==== Data for the task ====
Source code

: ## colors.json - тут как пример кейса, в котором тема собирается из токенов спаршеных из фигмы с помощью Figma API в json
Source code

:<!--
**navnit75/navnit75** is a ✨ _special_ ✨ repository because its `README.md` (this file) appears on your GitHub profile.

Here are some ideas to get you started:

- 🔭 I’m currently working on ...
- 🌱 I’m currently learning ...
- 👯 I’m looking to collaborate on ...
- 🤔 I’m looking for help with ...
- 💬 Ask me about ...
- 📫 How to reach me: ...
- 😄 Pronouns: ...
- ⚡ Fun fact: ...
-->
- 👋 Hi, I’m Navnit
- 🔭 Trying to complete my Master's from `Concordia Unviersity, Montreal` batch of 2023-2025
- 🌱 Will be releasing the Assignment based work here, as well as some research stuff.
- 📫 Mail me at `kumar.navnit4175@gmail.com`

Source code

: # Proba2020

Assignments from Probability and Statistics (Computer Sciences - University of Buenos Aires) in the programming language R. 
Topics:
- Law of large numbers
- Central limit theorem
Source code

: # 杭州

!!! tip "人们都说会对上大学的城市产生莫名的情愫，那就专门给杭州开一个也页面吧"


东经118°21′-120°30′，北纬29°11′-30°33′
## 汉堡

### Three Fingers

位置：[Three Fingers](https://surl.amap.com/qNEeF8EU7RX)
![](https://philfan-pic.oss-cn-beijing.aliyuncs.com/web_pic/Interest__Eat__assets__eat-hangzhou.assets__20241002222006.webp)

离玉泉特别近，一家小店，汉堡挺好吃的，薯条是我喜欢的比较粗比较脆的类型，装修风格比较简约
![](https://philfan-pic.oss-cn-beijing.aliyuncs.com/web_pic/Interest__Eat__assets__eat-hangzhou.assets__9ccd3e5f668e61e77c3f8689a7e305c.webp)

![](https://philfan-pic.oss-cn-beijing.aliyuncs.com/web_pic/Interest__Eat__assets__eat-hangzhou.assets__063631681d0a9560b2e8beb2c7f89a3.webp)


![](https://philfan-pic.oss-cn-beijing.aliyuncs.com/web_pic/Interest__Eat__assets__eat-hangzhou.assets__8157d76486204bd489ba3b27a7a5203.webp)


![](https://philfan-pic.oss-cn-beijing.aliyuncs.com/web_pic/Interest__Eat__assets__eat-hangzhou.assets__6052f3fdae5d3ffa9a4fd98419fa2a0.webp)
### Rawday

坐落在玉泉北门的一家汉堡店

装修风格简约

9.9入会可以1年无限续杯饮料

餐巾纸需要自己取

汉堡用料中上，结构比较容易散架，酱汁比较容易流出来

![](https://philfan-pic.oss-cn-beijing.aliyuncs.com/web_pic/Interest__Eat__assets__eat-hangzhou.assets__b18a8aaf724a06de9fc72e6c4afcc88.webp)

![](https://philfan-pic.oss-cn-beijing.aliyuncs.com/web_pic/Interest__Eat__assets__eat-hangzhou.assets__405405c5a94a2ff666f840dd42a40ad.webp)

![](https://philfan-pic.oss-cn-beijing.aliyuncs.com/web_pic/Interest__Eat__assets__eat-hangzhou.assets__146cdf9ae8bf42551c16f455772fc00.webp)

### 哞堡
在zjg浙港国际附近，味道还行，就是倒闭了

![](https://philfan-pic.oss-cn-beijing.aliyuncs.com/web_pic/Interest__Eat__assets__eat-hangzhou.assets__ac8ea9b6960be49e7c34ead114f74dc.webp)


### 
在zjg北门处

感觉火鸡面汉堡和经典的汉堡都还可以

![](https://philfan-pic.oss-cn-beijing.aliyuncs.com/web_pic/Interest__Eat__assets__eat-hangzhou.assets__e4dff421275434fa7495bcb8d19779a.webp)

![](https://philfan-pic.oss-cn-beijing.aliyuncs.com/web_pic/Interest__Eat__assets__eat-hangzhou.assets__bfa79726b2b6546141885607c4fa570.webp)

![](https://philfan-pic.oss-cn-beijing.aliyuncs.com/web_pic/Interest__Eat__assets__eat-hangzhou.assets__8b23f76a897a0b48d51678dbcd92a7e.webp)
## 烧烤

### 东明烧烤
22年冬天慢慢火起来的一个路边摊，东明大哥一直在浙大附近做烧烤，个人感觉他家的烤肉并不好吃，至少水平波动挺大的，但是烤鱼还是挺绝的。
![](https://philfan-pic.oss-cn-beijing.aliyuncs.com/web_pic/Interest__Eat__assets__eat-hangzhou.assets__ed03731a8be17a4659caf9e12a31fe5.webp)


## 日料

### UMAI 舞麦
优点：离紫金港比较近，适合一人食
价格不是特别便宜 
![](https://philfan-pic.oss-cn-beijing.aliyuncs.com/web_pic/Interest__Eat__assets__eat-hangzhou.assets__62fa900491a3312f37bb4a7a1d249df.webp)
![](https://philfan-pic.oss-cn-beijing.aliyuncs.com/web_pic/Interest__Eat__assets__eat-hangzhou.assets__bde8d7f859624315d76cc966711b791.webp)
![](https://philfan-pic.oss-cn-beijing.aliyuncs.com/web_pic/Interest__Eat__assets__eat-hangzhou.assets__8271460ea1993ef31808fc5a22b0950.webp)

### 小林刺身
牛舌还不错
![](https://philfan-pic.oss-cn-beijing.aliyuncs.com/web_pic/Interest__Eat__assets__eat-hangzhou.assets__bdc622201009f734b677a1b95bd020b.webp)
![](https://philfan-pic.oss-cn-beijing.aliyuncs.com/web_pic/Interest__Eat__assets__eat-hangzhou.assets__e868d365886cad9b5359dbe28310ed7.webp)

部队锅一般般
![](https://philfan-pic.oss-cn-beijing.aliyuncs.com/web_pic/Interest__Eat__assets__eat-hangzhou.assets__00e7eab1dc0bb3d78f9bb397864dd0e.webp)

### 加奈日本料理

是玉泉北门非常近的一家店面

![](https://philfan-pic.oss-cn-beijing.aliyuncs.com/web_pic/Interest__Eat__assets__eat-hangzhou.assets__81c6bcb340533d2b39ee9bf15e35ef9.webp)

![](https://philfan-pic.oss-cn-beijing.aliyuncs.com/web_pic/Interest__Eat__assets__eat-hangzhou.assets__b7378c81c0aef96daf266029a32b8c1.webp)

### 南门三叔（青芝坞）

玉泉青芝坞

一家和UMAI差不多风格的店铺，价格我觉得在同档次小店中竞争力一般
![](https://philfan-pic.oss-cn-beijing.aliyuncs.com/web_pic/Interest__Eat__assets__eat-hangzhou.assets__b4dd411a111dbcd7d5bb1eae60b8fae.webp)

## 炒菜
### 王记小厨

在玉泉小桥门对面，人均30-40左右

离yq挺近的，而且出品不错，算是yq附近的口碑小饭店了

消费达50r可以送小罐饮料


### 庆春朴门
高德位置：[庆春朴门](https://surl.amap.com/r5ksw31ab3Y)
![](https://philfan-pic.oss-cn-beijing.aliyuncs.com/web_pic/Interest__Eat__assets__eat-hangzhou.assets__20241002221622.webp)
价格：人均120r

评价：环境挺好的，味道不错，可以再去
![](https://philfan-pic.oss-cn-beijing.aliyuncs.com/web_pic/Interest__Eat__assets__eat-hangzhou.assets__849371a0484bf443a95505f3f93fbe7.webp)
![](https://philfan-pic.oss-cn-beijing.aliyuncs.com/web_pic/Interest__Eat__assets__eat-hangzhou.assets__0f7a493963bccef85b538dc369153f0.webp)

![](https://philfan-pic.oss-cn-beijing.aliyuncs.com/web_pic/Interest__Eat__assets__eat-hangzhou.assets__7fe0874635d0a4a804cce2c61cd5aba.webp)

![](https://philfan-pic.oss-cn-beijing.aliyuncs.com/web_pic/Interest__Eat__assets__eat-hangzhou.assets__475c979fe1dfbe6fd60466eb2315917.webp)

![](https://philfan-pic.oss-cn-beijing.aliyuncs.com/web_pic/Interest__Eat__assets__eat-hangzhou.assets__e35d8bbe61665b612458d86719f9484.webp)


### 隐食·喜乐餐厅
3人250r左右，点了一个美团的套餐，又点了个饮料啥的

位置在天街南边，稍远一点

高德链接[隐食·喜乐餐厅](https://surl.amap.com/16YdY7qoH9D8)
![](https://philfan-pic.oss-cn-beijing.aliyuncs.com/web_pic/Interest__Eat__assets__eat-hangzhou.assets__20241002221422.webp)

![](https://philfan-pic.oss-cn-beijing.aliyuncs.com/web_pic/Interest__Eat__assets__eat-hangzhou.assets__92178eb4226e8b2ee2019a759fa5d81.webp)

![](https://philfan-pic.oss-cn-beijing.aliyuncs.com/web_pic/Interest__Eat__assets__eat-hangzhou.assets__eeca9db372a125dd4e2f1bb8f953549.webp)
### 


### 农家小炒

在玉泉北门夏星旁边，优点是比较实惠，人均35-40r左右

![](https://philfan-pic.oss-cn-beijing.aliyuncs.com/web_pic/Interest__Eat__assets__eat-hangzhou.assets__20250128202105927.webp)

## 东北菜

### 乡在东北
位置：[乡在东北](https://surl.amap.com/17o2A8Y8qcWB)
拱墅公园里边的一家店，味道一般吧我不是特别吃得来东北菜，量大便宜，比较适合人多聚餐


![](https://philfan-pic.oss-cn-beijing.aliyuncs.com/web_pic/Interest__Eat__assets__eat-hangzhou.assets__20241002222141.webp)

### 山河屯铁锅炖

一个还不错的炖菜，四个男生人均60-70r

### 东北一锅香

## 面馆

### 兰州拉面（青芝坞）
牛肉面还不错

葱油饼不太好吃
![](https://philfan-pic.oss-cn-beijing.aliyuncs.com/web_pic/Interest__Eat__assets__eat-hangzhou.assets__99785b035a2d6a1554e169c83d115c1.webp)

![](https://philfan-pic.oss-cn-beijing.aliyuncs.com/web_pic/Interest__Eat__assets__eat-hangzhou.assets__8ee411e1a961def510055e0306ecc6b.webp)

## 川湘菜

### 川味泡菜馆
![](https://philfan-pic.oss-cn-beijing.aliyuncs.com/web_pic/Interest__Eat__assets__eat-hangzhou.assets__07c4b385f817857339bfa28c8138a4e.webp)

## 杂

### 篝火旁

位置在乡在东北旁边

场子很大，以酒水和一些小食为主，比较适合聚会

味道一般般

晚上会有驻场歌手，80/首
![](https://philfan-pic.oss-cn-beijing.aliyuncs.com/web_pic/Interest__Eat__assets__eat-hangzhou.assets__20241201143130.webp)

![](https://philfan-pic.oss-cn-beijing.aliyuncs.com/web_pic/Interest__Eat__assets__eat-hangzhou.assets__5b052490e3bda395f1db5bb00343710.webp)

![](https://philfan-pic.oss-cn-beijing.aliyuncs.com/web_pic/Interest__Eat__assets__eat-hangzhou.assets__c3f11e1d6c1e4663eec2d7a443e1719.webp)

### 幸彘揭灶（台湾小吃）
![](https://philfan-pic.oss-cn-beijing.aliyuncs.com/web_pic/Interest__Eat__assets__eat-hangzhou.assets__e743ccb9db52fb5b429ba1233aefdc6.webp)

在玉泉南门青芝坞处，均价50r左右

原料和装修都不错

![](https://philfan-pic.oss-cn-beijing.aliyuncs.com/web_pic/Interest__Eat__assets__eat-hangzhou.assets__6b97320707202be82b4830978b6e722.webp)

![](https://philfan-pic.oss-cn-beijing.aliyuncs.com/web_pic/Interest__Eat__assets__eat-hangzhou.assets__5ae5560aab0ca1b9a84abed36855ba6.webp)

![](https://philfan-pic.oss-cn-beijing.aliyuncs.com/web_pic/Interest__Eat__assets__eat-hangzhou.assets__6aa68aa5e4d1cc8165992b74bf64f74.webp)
====
Assignment: Each line above with the word "Three" must be returned.

Response area:
### Three Fingers
位置：[Three Fingers](https://surl.amap.com/qNEeF8EU7RX)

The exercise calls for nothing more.